__Assignment__. Where the string "external" occurs in a line of the data below, that line should be copied.

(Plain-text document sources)
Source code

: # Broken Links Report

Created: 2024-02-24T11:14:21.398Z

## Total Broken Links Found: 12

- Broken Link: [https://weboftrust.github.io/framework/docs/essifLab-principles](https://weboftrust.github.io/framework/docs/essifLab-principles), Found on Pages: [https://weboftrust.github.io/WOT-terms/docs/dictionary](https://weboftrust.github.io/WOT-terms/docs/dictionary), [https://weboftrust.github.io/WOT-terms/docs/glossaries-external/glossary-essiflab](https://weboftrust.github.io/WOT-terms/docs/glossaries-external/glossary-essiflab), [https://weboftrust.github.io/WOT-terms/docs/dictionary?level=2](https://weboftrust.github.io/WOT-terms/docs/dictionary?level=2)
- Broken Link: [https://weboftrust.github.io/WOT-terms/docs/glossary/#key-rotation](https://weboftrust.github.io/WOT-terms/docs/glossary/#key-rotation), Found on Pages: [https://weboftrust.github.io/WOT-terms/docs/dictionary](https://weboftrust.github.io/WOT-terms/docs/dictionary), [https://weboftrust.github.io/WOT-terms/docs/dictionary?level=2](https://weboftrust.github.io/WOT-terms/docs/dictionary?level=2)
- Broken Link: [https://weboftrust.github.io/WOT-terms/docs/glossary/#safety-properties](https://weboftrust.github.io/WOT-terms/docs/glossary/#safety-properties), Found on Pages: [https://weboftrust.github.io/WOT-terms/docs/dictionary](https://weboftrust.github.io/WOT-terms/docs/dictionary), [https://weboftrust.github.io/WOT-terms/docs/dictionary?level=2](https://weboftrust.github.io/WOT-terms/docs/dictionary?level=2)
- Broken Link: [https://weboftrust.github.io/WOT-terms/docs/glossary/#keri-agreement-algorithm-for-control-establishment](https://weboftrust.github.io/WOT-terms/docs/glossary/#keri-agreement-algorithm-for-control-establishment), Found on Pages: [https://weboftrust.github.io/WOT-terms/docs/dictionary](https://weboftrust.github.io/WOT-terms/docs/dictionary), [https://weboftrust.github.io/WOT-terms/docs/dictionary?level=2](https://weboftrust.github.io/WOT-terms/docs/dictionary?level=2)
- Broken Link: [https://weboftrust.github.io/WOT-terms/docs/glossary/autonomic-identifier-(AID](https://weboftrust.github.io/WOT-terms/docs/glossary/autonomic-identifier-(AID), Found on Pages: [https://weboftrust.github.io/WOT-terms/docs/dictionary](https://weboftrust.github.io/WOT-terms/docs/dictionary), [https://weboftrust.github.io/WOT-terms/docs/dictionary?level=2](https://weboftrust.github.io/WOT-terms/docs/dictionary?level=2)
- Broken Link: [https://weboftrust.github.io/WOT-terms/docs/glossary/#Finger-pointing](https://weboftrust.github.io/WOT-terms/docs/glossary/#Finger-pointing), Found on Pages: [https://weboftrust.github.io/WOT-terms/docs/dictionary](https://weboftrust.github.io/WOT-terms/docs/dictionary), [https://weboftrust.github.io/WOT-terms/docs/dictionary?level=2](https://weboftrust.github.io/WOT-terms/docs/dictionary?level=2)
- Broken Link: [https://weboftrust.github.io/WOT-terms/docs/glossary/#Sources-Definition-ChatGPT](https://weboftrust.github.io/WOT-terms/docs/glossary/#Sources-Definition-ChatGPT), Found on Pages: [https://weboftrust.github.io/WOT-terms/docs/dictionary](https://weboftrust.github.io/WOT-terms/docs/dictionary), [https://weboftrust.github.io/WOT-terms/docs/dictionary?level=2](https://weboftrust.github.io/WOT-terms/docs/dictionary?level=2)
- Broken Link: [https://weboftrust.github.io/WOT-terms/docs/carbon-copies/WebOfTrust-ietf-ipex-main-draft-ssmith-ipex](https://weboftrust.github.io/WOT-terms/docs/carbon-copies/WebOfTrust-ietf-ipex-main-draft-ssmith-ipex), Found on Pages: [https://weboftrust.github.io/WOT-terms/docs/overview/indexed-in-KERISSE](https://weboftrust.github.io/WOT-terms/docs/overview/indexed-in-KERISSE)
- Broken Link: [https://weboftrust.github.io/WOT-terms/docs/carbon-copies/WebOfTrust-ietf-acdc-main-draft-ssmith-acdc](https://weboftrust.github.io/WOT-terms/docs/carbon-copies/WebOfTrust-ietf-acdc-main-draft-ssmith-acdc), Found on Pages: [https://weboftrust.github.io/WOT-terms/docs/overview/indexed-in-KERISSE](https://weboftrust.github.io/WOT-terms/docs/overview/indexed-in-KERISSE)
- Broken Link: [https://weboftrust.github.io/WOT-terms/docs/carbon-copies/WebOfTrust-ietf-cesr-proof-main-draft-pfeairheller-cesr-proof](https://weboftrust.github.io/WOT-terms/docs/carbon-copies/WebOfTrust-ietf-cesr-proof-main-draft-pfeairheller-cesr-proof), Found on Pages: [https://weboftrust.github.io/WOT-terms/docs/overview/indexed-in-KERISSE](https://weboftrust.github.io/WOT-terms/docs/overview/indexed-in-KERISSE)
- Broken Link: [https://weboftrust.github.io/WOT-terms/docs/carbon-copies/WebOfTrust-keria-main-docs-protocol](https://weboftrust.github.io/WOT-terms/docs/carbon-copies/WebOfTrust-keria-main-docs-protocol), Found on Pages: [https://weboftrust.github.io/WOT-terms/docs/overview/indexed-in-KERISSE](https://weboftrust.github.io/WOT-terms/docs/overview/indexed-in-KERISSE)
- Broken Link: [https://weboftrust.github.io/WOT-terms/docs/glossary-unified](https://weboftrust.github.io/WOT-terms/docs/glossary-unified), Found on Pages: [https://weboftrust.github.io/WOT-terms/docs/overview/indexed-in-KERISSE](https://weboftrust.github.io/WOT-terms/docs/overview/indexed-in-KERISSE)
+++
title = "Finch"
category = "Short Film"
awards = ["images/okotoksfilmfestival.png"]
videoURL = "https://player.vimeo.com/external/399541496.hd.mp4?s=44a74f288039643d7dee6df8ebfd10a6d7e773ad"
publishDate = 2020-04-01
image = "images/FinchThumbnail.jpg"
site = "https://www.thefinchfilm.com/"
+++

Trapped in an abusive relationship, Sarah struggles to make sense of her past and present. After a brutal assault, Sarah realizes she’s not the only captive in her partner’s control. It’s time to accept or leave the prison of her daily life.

__Reply to the task__.
- Broken Link: [https://weboftrust.github.io/framework/docs/essifLab-principles](https://weboftrust.github.io/framework/docs/essifLab-principles), Found on Pages: [https://weboftrust.github.io/WOT-terms/docs/dictionary](https://weboftrust.github.io/WOT-terms/docs/dictionary), [https://weboftrust.github.io/WOT-terms/docs/glossaries-external/glossary-essiflab](https://weboftrust.github.io/WOT-terms/docs/glossaries-external/glossary-essiflab), [https://weboftrust.github.io/WOT-terms/docs/dictionary?level=2](https://weboftrust.github.io/WOT-terms/docs/dictionary?level=2)
videoURL = "https://player.vimeo.com/external/399541496.hd.mp4?s=44a74f288039643d7dee6df8ebfd10a6d7e773ad"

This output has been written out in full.